* To do:
Look through the data below. Collect every line where the word "sharing" occurs.

* Records for this task:
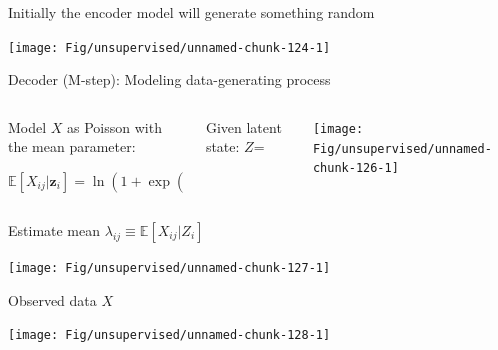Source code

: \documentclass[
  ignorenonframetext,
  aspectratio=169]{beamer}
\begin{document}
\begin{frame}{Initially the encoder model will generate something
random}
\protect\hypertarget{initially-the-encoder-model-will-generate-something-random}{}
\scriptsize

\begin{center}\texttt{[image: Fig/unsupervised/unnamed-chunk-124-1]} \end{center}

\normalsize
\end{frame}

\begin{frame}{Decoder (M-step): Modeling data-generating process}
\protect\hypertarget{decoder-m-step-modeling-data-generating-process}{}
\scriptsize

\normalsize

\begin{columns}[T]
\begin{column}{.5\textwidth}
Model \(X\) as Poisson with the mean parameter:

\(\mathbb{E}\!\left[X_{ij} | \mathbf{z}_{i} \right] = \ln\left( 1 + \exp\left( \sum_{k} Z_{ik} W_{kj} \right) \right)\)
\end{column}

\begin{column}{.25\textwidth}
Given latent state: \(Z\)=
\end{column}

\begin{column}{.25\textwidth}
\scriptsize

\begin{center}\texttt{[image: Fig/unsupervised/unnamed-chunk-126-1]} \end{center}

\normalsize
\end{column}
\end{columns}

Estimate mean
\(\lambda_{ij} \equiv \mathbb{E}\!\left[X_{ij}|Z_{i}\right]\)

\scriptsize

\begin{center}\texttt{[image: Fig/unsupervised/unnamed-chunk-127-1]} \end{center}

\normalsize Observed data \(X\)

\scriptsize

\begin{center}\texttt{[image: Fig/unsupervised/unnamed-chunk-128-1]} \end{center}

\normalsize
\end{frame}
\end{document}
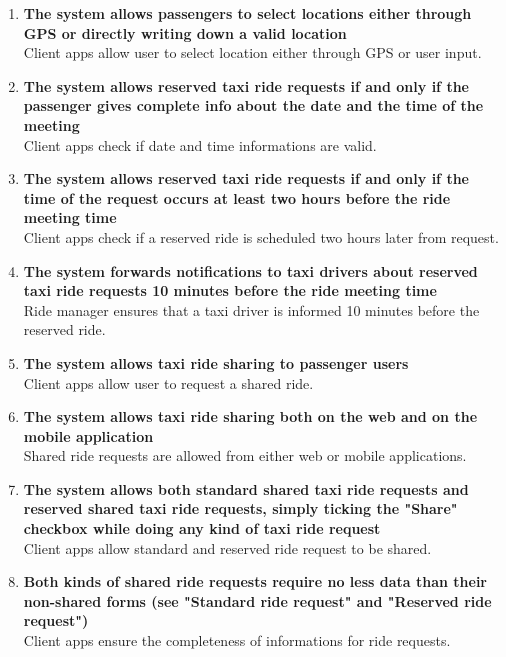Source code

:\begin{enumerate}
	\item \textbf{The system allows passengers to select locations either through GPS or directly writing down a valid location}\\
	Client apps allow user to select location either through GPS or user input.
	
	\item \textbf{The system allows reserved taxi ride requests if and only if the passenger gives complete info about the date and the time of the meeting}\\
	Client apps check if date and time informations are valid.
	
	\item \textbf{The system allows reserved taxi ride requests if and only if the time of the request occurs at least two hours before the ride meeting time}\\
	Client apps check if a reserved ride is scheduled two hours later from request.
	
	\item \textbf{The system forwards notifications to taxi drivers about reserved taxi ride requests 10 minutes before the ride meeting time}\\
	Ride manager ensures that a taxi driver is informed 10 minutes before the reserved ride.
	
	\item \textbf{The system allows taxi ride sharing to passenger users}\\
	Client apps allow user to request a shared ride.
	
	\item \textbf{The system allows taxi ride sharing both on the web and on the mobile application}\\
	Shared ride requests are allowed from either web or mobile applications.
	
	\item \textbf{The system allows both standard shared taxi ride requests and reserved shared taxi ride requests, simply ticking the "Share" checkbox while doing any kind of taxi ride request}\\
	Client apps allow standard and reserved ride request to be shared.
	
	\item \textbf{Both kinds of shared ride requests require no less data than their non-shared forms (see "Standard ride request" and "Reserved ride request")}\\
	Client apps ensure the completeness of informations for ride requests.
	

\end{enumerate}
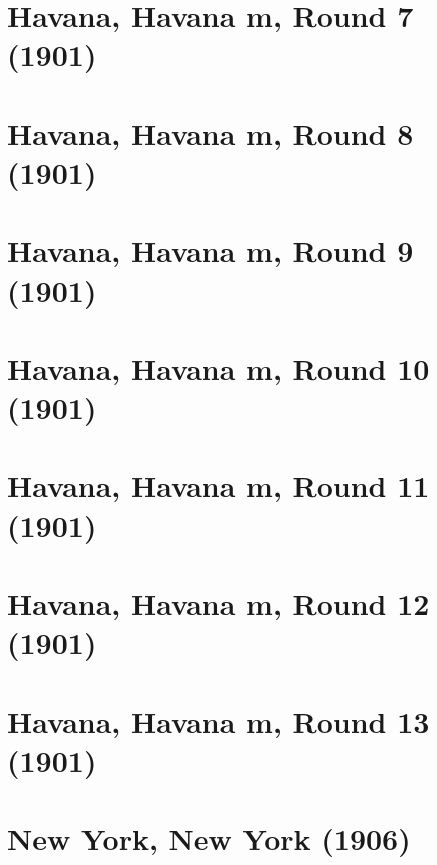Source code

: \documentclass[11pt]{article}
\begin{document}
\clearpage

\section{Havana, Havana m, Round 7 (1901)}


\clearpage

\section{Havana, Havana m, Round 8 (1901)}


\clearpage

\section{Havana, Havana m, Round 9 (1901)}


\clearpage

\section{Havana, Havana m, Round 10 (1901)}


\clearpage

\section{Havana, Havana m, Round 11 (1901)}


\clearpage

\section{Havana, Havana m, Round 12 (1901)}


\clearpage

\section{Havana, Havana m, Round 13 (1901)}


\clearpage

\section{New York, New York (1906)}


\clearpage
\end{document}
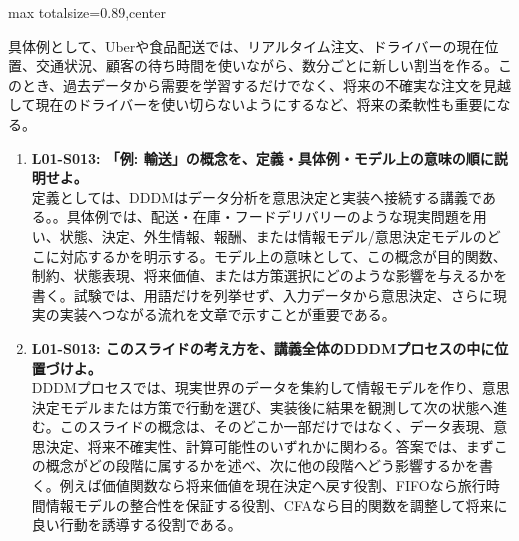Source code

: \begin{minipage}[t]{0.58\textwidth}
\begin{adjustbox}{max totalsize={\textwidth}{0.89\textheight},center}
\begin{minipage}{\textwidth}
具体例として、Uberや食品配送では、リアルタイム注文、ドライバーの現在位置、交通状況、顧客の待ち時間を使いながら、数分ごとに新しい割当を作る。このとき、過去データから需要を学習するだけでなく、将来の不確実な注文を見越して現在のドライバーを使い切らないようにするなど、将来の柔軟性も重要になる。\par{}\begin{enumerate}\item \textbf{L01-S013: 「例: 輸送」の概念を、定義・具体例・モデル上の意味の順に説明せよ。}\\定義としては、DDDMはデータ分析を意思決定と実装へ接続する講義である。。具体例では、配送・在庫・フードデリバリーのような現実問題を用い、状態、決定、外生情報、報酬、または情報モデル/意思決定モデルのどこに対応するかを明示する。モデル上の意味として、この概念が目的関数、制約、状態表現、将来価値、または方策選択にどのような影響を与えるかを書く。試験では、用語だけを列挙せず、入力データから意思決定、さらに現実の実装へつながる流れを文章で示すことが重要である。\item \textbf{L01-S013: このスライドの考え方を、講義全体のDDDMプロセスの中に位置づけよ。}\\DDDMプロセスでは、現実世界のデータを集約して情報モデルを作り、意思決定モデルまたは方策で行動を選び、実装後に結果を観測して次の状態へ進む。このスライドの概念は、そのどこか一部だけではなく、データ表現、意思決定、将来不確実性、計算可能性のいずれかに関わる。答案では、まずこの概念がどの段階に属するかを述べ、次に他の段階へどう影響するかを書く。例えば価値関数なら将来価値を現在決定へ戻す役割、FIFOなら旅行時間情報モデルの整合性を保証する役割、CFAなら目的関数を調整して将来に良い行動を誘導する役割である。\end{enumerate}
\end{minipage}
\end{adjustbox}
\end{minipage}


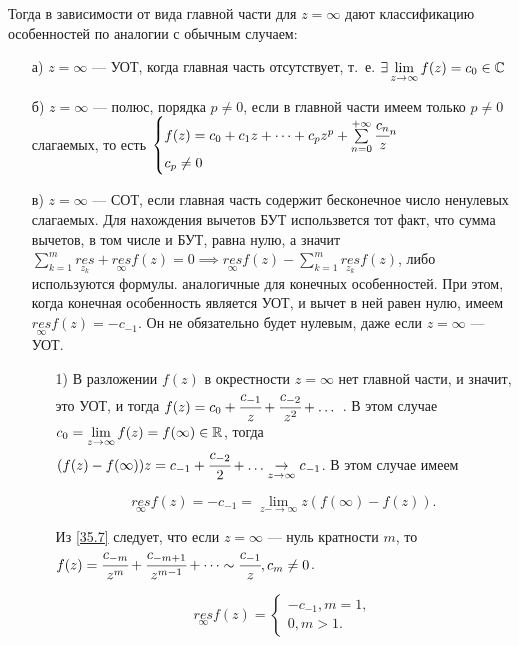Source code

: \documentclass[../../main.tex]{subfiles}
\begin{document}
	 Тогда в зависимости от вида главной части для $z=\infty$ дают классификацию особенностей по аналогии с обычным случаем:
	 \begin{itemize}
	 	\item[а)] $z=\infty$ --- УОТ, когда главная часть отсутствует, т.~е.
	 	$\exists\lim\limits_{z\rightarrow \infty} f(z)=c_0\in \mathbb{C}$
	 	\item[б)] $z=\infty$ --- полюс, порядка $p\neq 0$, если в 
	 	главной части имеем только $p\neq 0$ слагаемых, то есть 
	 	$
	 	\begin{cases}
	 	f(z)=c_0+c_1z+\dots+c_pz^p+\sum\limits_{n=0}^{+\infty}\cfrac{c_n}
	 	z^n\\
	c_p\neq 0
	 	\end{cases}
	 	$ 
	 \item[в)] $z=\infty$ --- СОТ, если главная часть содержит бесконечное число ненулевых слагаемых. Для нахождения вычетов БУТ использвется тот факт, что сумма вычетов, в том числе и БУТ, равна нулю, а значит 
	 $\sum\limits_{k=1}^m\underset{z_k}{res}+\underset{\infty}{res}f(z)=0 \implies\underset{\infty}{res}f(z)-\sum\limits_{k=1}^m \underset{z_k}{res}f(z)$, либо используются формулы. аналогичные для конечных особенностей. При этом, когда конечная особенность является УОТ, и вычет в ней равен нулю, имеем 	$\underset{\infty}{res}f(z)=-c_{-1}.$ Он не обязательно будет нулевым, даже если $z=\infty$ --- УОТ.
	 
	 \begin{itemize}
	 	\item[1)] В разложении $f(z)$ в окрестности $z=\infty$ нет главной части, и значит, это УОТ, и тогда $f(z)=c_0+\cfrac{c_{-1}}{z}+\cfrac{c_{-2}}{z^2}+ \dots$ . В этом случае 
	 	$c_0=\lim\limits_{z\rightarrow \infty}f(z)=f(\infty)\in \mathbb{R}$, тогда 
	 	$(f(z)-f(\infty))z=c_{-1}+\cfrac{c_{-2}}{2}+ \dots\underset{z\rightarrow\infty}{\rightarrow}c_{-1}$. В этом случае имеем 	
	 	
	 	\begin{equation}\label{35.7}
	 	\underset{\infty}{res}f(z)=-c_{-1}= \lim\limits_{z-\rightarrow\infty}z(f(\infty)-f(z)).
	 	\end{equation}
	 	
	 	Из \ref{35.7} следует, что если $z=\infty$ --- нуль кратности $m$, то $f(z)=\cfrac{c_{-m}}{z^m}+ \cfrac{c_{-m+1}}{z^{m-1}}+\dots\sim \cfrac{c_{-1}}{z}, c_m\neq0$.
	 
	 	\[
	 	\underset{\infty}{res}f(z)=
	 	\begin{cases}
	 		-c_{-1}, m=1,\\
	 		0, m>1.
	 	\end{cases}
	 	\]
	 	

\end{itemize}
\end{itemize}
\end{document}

* Task solution:
	\item \textbf{The system allows taxi ride sharing to passenger users}\\
	\item \textbf{The system allows taxi ride sharing both on the web and on the mobile application}\\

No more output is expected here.